A particle is confined to rotate in a circular path decreasing linear speed, then which of the following is correct?

To solve the problem of a particle confined to rotate in a circular path with decreasing linear speed, we need to analyze the situation step by step. ### Step-by-Step Solution: 1. **Understanding the Motion**: - The particle is moving in a circular path, which means it has a tangential velocity (v) and is subject to centripetal acceleration directed towards the center of the circle. 2. **Identifying the Variables**: - Let \( r \) be the radius of the circular path. - The angular velocity \( \omega \) is related to the linear speed by the equation \( v = \omega r \). - Since the linear speed is decreasing, we can conclude that \( \omega \) must also be decreasing. 3. **Angular Momentum Calculation**: - The angular momentum \( L \) of the particle about the center is given by \( L = r \times mv \). - As both \( v \) and \( \omega \) are decreasing, we need to determine if \( L \) is conserved. - Since \( v \) is decreasing, \( L \) will also decrease, indicating that angular momentum is not conserved. 4. **Direction of Angular Momentum**: - The direction of angular momentum is given by the right-hand rule.
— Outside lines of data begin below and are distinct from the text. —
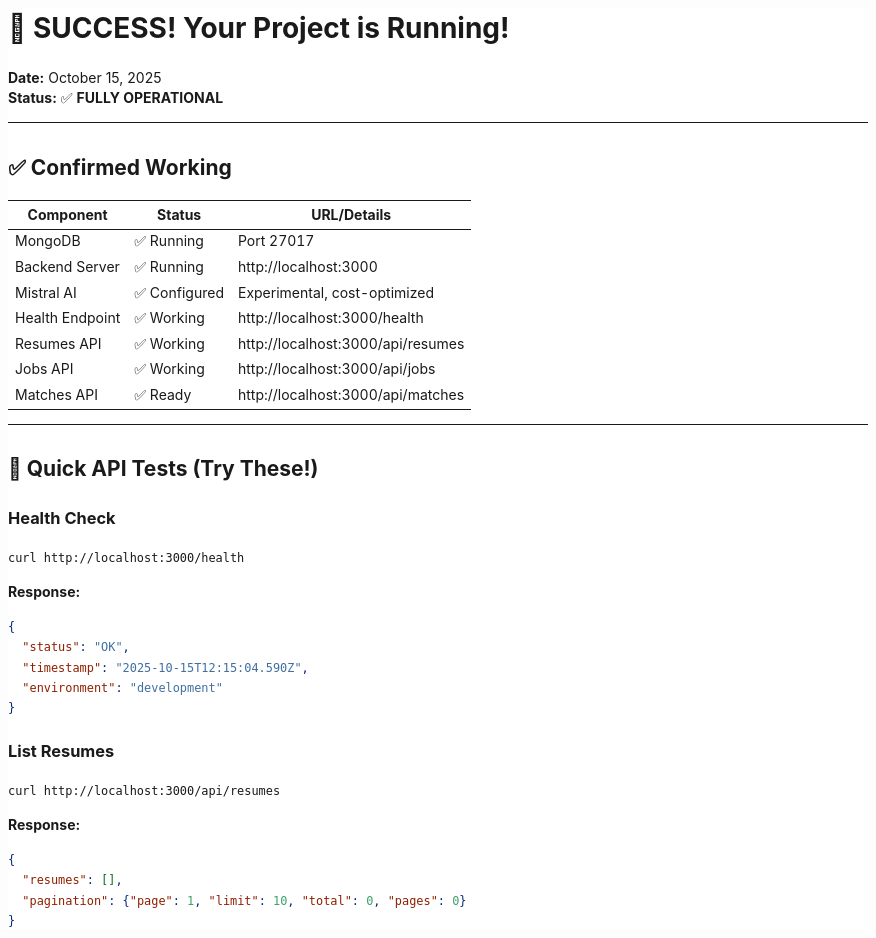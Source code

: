# 🎉 SUCCESS! Your Project is Running!

**Date:** October 15, 2025  
**Status:** ✅ **FULLY OPERATIONAL**

---

## ✅ Confirmed Working

| Component | Status | URL/Details |
|-----------|--------|-------------|
| MongoDB | ✅ Running | Port 27017 |
| Backend Server | ✅ Running | http://localhost:3000 |
| Mistral AI | ✅ Configured | Experimental, cost-optimized |
| Health Endpoint | ✅ Working | http://localhost:3000/health |
| Resumes API | ✅ Working | http://localhost:3000/api/resumes |
| Jobs API | ✅ Working | http://localhost:3000/api/jobs |
| Matches API | ✅ Ready | http://localhost:3000/api/matches |

---

## 🧪 Quick API Tests (Try These!)

### Health Check
```bash
curl http://localhost:3000/health
```
**Response:**
```json
{
  "status": "OK",
  "timestamp": "2025-10-15T12:15:04.590Z",
  "environment": "development"
}
```

### List Resumes
```bash
curl http://localhost:3000/api/resumes
```
**Response:**
```json
{
  "resumes": [],
  "pagination": {"page": 1, "limit": 10, "total": 0, "pages": 0}
}
```
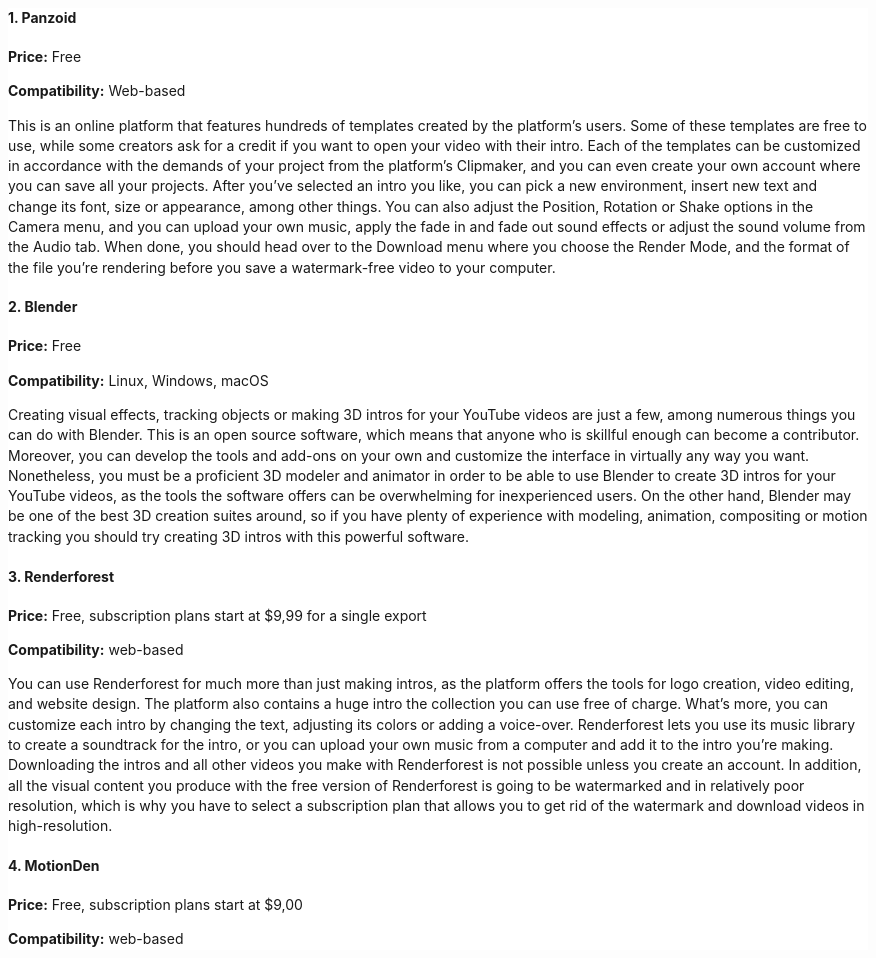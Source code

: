 #### 1. Panzoid

**Price:** Free

**Compatibility:** Web-based

This is an online platform that features hundreds of templates created by the platform’s users. Some of these templates are free to use, while some creators ask for a credit if you want to open your video with their intro. Each of the templates can be customized in accordance with the demands of your project from the platform’s Clipmaker, and you can even create your own account where you can save all your projects. After you’ve selected an intro you like, you can pick a new environment, insert new text and change its font, size or appearance, among other things. You can also adjust the Position, Rotation or Shake options in the Camera menu, and you can upload your own music, apply the fade in and fade out sound effects or adjust the sound volume from the Audio tab. When done, you should head over to the Download menu where you choose the Render Mode, and the format of the file you’re rendering before you save a watermark-free video to your computer.

#### 2. Blender

**Price:** Free

**Compatibility:** Linux, Windows, macOS

Creating visual effects, tracking objects or making 3D intros for your YouTube videos are just a few, among numerous things you can do with Blender. This is an open source software, which means that anyone who is skillful enough can become a contributor. Moreover, you can develop the tools and add-ons on your own and customize the interface in virtually any way you want. Nonetheless, you must be a proficient 3D modeler and animator in order to be able to use Blender to create 3D intros for your YouTube videos, as the tools the software offers can be overwhelming for inexperienced users. On the other hand, Blender may be one of the best 3D creation suites around, so if you have plenty of experience with modeling, animation, compositing or motion tracking you should try creating 3D intros with this powerful software.

#### 3. Renderforest

**Price:** Free, subscription plans start at $9,99 for a single export

**Compatibility:** web-based

You can use Renderforest for much more than just making intros, as the platform offers the tools for logo creation, video editing, and website design. The platform also contains a huge intro the collection you can use free of charge. What’s more, you can customize each intro by changing the text, adjusting its colors or adding a voice-over. Renderforest lets you use its music library to create a soundtrack for the intro, or you can upload your own music from a computer and add it to the intro you’re making. Downloading the intros and all other videos you make with Renderforest is not possible unless you create an account. In addition, all the visual content you produce with the free version of Renderforest is going to be watermarked and in relatively poor resolution, which is why you have to select a subscription plan that allows you to get rid of the watermark and download videos in high-resolution.

#### 4. MotionDen

**Price:** Free, subscription plans start at $9,00

**Compatibility:** web-based
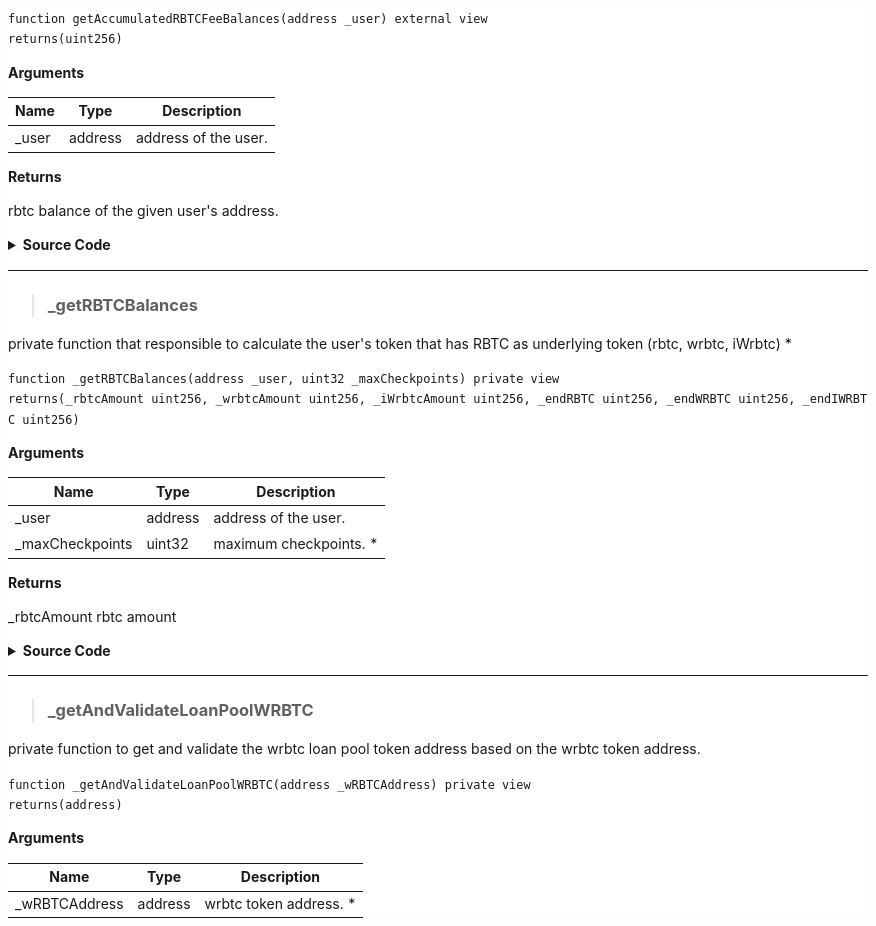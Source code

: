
 ```solidity
function getAccumulatedRBTCFeeBalances(address _user) external view
returns(uint256)
```

**Arguments**

| Name        | Type           | Description  |
| ------------- |------------- | -----|
| _user | address | address of the user. | 

**Returns**

rbtc balance of the given user's address.

<details><summary><strong>Source Code</strong></summary></details>

---    

> ### _getRBTCBalances

private function that responsible to calculate the user's token that has RBTC as underlying token (rbtc, wrbtc, iWrbtc)
     *

```solidity
function _getRBTCBalances(address _user, uint32 _maxCheckpoints) private view
returns(_rbtcAmount uint256, _wrbtcAmount uint256, _iWrbtcAmount uint256, _endRBTC uint256, _endWRBTC uint256, _endIWRBTC uint256)
```

**Arguments**

| Name        | Type           | Description  |
| ------------- |------------- | -----|
| _user | address | address of the user. | 
| _maxCheckpoints | uint32 | maximum checkpoints.      * | 

**Returns**

_rbtcAmount rbtc amount

<details><summary><strong>Source Code</strong></summary></details>

---    

> ### _getAndValidateLoanPoolWRBTC

private function to get and validate the wrbtc loan pool token address based on the wrbtc token address.

```solidity
function _getAndValidateLoanPoolWRBTC(address _wRBTCAddress) private view
returns(address)
```

**Arguments**

| Name        | Type           | Description  |
| ------------- |------------- | -----|
| _wRBTCAddress | address | wrbtc token address.      * |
As long as the radius \( r \) and the direction of \( v \) remain constant, the direction of \( L \) will remain constant even if its magnitude decreases. 5. **Spiraling Towards the Center**: - The statement that the particle spirals towards the center is incorrect. Although both \( v \) and \( \omega \) are decreasing, they do so in a way that keeps the radius \( r \) constant. Therefore, the particle does not spiral inward. 6. **Acceleration Analysis**: - The particle experiences centripetal acceleration directed towards the center, but since the speed is decreasing, there is also a tangential acceleration acting in the opposite direction of motion. - The net acceleration is not directed solely towards the center; it is the vector sum of centripetal acceleration and tangential acceleration. ### Conclusion: From the analysis, we conclude that: - The correct statement is that **only the direction of angular momentum is conserved**.